-- Activity --
Your answer should be the lines from the start of the records through the line with "- [ ] **Validate Test Environment**", copied word for word.

(Records from a dataset)
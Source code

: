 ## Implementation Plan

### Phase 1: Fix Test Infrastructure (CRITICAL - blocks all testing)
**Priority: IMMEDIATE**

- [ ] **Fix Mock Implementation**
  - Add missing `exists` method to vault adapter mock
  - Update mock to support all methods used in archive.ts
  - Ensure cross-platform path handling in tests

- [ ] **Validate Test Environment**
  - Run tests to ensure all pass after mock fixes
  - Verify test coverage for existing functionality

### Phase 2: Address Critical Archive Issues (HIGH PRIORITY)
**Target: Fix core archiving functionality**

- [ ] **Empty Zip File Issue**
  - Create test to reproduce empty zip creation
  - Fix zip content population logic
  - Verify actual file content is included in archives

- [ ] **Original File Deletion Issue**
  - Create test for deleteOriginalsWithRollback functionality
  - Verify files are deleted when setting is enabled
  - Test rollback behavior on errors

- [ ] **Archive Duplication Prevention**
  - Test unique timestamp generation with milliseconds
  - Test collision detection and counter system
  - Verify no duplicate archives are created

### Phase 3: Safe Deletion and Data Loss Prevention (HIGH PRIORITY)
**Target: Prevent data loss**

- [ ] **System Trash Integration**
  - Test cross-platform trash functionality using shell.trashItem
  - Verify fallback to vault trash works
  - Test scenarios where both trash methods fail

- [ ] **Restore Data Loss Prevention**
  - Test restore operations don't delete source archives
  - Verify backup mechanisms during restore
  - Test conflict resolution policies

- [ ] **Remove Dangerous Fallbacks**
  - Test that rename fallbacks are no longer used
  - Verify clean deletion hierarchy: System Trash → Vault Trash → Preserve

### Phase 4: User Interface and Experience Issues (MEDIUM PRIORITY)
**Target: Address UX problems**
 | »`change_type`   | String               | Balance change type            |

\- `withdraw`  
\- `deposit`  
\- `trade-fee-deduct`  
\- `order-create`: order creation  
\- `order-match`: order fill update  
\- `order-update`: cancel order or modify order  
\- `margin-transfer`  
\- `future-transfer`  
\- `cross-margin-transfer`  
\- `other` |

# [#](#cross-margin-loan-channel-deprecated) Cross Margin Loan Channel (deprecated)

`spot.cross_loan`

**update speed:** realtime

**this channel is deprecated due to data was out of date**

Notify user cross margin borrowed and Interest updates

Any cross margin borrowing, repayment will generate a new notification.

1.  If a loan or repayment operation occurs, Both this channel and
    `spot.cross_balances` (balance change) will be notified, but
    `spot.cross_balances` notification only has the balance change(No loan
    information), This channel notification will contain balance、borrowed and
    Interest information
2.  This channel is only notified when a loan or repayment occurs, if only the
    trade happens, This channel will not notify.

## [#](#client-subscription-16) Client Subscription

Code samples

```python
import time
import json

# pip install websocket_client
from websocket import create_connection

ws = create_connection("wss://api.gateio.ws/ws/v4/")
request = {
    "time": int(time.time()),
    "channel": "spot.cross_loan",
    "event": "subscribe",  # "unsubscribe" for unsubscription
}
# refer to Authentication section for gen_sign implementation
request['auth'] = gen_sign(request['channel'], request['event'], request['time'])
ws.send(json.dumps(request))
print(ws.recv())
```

-- Answer section --
Source code

: ## Implementation Plan

### Phase 1: Fix Test Infrastructure (CRITICAL - blocks all testing)
**Priority: IMMEDIATE**

- [ ] **Fix Mock Implementation**
  - Add missing `exists` method to vault adapter mock
  - Update mock to support all methods used in archive.ts
  - Ensure cross-platform path handling in tests

- [ ] **Validate Test Environment**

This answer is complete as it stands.